To the best of our knowledge, this is the first study that aims to characterize the sensitivity of a population of BMs to a population of various texture information, specifically in the regime of small amounts of blur. This is important not only for mammograms but also for other imaging applications where computer vision is poised to augment or perhaps automate processes, such as digital histopathology or remote sensing applications.

This paper is organized as follows. Section 2 contains the methods used to create our image sets and the means by which we explore the relationships between BMs and TMs. The results of this work are described in Sec. 3. Section 4 discusses the relationship between many BMs and TMs. Conclusions are given in Sec. 5. The measures used are described in more detail in the Supplemental Material.

2. Methods and Data

Three datasets were used for this study. The first set of data was a computer-generated set of images using the clustered lumpy background (CLB) method as described by Bochud et al.²³ The images (Fig. 1) were generated to simulate $1{\mathrm{cm}}^2$ patches of mammograms at a resolution of 24 px/mm. This size and scale of our images are based on the scale of the images in the INbreast database so as to ensure the effect of our applied blur is of similar scale to real world blur and that the results of the analysis on our set of BMs and TMs have salience in relation to actual mammograms.²⁴ We chose to use these CLB images instead of real world mammogram patches as this gives us control over the texture information present in the patches, as well as eliminating the question of latent blur present in these patches as could be the case with real-world mammograms. One hundred of each image type (scaled, dendrites, fibrous, and lessBlobs), shown in Fig. 1, were created totaling 400 computer-generated images. These images can be thought of as patches from a mammogram dataset. However, the computer-generated images have the advantage of providing control over texture information and thus, precise knowledge of what images do in fact have unique texture, unlike real mammogram images where the ground truth about the texture content is unknown. Since we have generated these 400 images, we are also able to say that they are not blurred which we would not be able to assume if we used real mammogram patches.

Fig. 1.

Examples of the four texture groups of computer generated CLB images.

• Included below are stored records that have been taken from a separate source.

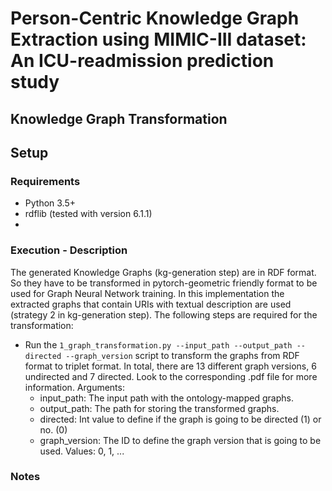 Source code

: # Person-Centric Knowledge Graph Extraction using MIMIC-III dataset: An ICU-readmission prediction study 

## Knowledge Graph Transformation

## Setup
### Requirements
- Python 3.5+
- rdflib (tested with version 6.1.1)
- 


### Execution - Description
The generated Knowledge Graphs (kg-generation step) are in RDF format. So they have to be transformed in pytorch-geometric friendly format to be used for Graph Neural Network training. In this implementation the extracted graphs that contain URIs with textual description are used (strategy 2 in kg-generation step). The following steps are required for the transformation:
- Run the ```1_graph_transformation.py --input_path --output_path --directed --graph_version``` script to transform the graphs from RDF format to triplet format. In total, there are 13 different graph versions, 6 undirected and 7 directed. Look to the corresponding .pdf file for more information. Arguments:
    - input_path: The input path with the ontology-mapped graphs.
    - output_path: The path for storing the transformed graphs.
    - directed: Int value to define if the graph is going to be directed (1) or no. (0)
    - graph_version: The ID to define the graph version that is going to be used. Values: 0, 1, ...

### Notes
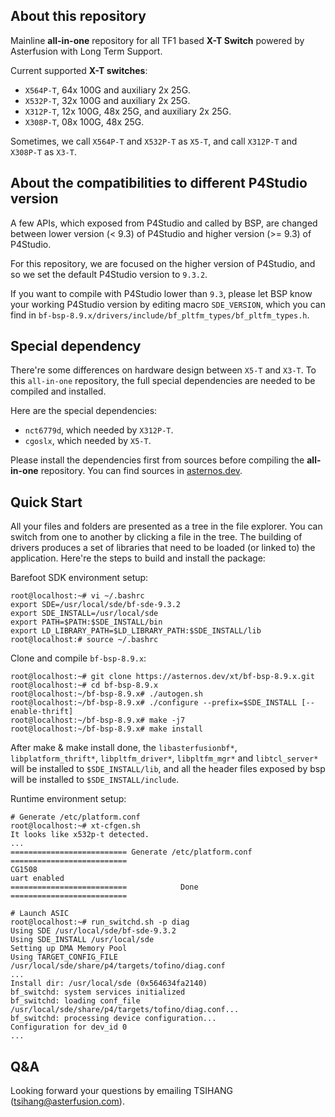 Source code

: ## About this repository

Mainline  **all-in-one** repository for all TF1 based **X-T Switch** powered by Asterfusion with Long Term Support.

Current supported **X-T switches**:

  - `X564P-T`,  64x 100G and auxiliary 2x 25G.
  - `X532P-T`,  32x 100G and auxiliary 2x 25G.
  - `X312P-T`,  12x 100G, 48x 25G, and  auxiliary 2x 25G.
  - `X308P-T`,  08x 100G, 48x 25G.

Sometimes, we call `X564P-T` and `X532P-T` as `X5-T`, and call `X312P-T` and `X308P-T` as `X3-T`.

## About the compatibilities to different P4Studio version

A few APIs, which exposed from P4Studio and called by BSP, are changed between lower version (< 9.3) of P4Studio and higher version (>= 9.3) of P4Studio.

For this repository, we are focused on the higher version of P4Studio, and so we set the default P4Studio version to `9.3.2`.

If you want to compile with P4Studio lower than `9.3`, please let BSP know your working P4Studio version by editing macro `SDE_VERSION`, which you can find in `bf-bsp-8.9.x/drivers/include/bf_pltfm_types/bf_pltfm_types.h`.


## Special dependency

There're some differences on hardware design between `X5-T` and `X3-T`. To this `all-in-one` repository, the full special dependencies are needed to be compiled and installed.

Here are the special dependencies:

  - `nct6779d`, which needed by `X312P-T`.
  - `cgoslx`, which needed by `X5-T`.

Please install the dependencies first from sources before compiling the **all-in-one** repository. You can find sources in [asternos.dev](https://asternos.dev/xt).

## Quick Start

All your files and folders are presented as a tree in the file explorer. You can switch from one to another by clicking a file in the tree.
The building of drivers produces a set of libraries that need to be loaded (or linked to) the application.
Here're the steps to build and install the <bf-platforms> package:

Barefoot SDK environment setup:
```
root@localhost:~# vi ~/.bashrc
export SDE=/usr/local/sde/bf-sde-9.3.2
export SDE_INSTALL=/usr/local/sde
export PATH=$PATH:$SDE_INSTALL/bin
export LD_LIBRARY_PATH=$LD_LIBRARY_PATH:$SDE_INSTALL/lib
root@localhost:# source ~/.bashrc
```
Clone and compile `bf-bsp-8.9.x`:
```
root@localhost:~# git clone https://asternos.dev/xt/bf-bsp-8.9.x.git
root@localhost:~# cd bf-bsp-8.9.x
root@localhost:~/bf-bsp-8.9.x# ./autogen.sh
root@localhost:~/bf-bsp-8.9.x# ​./configure --prefix=$SDE_INSTALL [--enable-thrift]
root@localhost:~/bf-bsp-8.9.x# ​make -j7
​root@localhost:~/bf-bsp-8.9.x# make install
```
After make & make install done, the `libasterfusionbf*`, `libplatform_thrift*`, `libpltfm_driver*`, `libpltfm_mgr*` and `libtcl_server*` will be installed to `$SDE_INSTALL/lib`, and all the header files exposed by bsp will be installed to `$SDE_INSTALL/include`.

Runtime environment setup:
```
# Generate /etc/platform.conf
root@localhost:~# xt-cfgen.sh
It looks like x532p-t detected.
...
========================== Generate /etc/platform.conf ==========================
CG1508
uart enabled
==========================            Done             ==========================

# Launch ASIC
root@localhost:~# run_switchd.sh -p diag
Using SDE /usr/local/sde/bf-sde-9.3.2
Using SDE_INSTALL /usr/local/sde
Setting up DMA Memory Pool
Using TARGET_CONFIG_FILE /usr/local/sde/share/p4/targets/tofino/diag.conf
...
Install dir: /usr/local/sde (0x564634fa2140)
bf_switchd: system services initialized
bf_switchd: loading conf_file /usr/local/sde/share/p4/targets/tofino/diag.conf...
bf_switchd: processing device configuration...
Configuration for dev_id 0
...
```

## Q&A

Looking forward your questions by emailing TSIHANG (tsihang@asterfusion.com).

A MATLAB script developed by The University of Arizona Wyant College of Optical Sciences was used to generate the CLB images.²⁵ The script provides the input parameters to the function to recreate the images as described by Bochud et al. The images in this study were created from the original Bochud et al. paper with various parameters changed. (The following changes need to be made to the original CLB parameters to obtain the texture groups used in this study. Scaled: dim = 238, Kbar = 279. The parameters changed in the scaled images are the same for all other image groups unless otherwise stated. Dendrites: Kbar = 102, sigma = 85.71. Fibrous: alpha = 3. lessBlobs: Lbar = 10.). This dataset is referred to as the CLB images.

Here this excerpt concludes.